Aim of the exercise :: Set out exactly every line of the entries below, starting at the line that holds "<strong>Emerging Regional Opportunities:</strong>" and stopping after the line that holds "Leverage the latest".

[Records drawn from a dataset]
- Opening Delimiter -

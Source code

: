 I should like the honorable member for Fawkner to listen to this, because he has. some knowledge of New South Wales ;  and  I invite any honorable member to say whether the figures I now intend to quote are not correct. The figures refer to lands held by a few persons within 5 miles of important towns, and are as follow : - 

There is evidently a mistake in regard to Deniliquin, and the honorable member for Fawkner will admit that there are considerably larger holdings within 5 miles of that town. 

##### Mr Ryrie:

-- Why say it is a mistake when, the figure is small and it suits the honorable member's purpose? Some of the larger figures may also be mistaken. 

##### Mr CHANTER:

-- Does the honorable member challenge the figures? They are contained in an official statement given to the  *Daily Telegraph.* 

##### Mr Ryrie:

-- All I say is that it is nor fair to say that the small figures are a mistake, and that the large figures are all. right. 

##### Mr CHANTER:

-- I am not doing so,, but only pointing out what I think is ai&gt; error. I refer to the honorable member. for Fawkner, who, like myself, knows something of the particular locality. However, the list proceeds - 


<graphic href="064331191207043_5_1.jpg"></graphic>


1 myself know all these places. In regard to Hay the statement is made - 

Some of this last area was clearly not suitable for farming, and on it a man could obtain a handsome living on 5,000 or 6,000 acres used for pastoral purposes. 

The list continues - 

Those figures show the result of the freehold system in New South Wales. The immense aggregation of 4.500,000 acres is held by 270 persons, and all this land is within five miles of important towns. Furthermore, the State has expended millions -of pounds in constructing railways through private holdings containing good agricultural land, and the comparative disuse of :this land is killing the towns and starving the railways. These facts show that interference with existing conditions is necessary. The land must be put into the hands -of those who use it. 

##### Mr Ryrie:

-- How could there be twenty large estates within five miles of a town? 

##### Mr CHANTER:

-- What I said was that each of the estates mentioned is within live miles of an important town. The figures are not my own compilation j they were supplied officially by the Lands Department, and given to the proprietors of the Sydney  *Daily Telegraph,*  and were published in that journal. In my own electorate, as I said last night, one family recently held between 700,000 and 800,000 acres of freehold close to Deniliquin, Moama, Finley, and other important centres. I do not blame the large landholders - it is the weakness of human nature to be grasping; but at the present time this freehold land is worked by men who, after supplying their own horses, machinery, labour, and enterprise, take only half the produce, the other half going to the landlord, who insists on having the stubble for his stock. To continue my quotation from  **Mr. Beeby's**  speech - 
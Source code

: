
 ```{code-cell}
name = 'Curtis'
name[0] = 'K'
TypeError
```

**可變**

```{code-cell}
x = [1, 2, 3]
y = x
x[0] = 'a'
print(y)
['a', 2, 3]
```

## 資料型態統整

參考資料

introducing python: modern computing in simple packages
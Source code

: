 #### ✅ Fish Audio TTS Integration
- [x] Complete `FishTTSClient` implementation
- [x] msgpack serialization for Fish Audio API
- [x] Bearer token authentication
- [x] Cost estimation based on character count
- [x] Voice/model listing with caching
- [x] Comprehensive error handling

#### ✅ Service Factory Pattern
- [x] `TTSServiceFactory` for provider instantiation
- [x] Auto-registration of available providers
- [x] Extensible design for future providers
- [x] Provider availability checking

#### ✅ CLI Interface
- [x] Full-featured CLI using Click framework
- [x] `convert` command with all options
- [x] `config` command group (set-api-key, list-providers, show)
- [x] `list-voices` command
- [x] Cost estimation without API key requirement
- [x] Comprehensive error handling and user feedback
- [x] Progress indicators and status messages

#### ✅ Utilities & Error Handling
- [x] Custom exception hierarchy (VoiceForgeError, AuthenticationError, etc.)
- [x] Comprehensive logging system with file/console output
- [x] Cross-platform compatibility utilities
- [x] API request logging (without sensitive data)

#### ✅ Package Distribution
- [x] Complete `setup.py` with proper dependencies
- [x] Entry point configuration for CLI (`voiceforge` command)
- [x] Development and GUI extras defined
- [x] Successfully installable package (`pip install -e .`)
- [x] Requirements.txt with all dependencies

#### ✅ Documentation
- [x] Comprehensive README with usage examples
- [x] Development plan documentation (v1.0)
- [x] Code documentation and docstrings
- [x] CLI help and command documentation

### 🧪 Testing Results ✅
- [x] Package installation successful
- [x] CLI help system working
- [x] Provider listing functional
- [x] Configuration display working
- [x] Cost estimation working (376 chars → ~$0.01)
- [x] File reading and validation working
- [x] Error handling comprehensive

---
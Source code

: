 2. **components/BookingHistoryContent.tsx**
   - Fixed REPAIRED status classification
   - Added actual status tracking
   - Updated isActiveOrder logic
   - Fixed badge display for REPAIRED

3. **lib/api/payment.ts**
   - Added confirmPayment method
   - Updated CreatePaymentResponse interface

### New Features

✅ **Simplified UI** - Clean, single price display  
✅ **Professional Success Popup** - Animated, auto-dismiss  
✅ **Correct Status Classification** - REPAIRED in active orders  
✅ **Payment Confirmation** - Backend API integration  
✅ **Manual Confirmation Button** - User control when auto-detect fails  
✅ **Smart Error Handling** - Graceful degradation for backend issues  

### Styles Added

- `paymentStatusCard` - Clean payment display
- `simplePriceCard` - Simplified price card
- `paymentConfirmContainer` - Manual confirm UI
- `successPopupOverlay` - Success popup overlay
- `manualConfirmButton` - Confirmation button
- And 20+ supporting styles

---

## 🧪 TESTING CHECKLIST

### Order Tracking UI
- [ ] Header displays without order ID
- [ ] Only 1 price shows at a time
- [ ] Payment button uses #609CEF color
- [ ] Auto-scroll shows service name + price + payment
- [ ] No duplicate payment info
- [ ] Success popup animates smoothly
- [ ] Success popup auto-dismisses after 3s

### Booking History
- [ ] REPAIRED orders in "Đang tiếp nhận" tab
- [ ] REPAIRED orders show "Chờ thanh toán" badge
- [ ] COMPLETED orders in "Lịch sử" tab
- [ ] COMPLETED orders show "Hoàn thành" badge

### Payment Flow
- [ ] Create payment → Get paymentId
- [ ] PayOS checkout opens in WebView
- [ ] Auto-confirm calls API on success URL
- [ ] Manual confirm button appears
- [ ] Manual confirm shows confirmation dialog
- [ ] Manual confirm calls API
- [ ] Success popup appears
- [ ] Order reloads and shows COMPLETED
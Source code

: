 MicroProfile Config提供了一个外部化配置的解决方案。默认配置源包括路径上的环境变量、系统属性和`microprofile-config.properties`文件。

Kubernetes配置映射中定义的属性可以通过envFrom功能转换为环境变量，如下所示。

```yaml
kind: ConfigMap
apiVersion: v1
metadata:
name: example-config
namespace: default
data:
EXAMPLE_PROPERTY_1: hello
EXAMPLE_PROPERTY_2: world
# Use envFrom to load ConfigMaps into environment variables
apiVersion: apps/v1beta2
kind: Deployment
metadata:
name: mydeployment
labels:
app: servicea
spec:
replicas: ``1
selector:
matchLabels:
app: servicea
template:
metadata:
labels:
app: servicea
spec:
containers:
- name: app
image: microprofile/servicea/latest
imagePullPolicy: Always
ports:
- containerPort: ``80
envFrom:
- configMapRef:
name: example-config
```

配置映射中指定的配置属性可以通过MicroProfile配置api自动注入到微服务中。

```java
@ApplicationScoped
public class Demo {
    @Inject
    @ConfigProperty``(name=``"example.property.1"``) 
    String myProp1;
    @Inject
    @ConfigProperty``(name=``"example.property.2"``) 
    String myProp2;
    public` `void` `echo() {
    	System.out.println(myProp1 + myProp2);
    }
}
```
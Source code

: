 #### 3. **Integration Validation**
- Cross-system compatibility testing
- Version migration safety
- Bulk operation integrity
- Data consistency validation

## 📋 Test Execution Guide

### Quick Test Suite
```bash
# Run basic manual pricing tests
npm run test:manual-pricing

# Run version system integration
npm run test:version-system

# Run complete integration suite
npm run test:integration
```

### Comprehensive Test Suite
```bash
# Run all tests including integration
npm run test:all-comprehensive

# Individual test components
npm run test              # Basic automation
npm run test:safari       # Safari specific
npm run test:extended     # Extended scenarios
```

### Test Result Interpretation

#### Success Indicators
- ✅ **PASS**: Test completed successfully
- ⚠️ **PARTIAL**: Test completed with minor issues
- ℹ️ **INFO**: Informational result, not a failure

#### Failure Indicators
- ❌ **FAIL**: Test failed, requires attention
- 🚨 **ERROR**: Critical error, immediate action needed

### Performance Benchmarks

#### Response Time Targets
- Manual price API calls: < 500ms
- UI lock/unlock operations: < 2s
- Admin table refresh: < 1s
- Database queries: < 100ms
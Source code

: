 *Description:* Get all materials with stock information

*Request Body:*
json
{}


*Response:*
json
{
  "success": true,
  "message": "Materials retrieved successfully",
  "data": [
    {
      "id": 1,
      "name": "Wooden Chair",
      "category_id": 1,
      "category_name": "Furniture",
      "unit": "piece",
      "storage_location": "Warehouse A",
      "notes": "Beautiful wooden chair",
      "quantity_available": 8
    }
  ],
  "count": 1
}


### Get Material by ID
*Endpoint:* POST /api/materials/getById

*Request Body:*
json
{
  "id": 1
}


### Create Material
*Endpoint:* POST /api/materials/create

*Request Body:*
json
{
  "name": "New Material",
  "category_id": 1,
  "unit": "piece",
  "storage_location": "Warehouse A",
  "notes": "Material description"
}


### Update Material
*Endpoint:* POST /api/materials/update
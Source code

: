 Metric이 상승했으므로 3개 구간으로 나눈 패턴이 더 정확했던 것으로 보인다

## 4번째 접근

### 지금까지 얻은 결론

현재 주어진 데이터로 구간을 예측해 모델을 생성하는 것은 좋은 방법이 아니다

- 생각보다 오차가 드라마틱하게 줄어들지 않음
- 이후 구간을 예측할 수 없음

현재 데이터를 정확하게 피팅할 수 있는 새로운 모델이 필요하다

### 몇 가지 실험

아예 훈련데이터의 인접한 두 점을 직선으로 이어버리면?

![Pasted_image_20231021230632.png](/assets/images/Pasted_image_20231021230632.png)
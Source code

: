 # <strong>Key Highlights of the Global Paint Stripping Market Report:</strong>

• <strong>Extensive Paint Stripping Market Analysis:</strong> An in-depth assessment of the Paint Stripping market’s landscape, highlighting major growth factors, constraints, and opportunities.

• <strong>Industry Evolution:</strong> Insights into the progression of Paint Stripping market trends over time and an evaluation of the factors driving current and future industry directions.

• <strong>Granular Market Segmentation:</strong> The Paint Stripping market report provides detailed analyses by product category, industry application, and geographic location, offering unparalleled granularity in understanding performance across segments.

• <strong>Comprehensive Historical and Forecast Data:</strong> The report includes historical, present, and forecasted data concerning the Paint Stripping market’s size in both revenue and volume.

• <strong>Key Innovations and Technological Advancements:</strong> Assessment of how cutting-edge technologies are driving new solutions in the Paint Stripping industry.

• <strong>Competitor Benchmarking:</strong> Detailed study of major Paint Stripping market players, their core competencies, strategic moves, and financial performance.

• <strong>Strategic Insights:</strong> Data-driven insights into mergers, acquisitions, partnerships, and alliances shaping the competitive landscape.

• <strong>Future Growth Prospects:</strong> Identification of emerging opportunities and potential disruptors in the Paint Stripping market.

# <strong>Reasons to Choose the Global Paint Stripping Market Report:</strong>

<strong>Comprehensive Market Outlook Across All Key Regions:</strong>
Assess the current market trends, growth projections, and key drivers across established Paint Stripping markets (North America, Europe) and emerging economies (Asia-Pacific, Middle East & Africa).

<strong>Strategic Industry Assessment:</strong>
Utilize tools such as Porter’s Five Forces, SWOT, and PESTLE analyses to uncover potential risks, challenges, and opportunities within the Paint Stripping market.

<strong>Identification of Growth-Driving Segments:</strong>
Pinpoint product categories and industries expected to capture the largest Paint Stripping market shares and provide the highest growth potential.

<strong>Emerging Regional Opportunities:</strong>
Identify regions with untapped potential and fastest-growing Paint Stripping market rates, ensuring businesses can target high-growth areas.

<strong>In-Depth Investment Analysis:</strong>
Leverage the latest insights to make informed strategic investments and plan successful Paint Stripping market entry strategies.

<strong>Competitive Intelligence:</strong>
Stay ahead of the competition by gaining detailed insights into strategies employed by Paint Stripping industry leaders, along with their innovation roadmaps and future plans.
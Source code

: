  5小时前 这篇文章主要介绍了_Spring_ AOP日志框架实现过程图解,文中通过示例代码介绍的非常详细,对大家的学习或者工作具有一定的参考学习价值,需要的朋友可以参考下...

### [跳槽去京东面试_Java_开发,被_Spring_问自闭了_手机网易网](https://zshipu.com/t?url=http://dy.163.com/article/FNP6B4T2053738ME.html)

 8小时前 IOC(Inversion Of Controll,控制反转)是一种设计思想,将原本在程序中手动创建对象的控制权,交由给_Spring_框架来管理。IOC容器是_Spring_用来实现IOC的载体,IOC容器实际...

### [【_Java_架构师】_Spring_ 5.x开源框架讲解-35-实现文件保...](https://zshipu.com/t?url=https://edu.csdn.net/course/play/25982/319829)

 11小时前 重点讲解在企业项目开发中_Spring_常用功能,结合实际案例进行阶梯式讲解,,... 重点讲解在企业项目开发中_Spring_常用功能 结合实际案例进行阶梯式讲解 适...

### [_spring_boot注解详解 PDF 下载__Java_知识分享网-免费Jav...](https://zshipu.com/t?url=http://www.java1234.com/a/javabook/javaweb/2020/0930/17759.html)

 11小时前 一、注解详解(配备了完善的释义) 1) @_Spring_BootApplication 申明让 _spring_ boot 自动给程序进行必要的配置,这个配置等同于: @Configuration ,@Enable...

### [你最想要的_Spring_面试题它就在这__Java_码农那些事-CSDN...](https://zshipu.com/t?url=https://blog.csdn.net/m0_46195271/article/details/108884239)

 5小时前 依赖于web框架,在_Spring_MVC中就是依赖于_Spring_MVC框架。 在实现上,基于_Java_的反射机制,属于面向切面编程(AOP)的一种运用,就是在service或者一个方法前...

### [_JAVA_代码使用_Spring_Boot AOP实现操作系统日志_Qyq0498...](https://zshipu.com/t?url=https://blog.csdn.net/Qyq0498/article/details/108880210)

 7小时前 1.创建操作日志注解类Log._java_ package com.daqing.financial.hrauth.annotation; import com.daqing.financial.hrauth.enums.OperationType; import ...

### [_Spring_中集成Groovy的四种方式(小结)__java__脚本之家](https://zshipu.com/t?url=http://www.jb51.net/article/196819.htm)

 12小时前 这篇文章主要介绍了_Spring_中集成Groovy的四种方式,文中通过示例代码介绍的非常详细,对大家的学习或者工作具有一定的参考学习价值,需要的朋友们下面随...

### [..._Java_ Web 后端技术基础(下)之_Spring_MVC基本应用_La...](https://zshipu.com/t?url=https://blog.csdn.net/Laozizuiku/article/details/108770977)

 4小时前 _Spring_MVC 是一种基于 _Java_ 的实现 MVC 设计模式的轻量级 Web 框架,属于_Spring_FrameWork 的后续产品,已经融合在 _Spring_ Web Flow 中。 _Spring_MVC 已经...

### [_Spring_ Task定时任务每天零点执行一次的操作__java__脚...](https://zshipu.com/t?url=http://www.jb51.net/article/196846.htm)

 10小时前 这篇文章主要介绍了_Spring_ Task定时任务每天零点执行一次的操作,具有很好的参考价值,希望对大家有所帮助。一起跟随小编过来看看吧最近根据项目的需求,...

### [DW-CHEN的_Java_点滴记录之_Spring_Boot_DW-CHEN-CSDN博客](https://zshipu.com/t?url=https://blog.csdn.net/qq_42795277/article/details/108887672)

- Closing Delimiter -

Result below ::
<strong>Emerging Regional Opportunities:</strong>
Identify regions with untapped potential and fastest-growing Paint Stripping market rates, ensuring businesses can target high-growth areas.

<strong>In-Depth Investment Analysis:</strong>
Leverage the latest insights to make informed strategic investments and plan successful Paint Stripping market entry strategies.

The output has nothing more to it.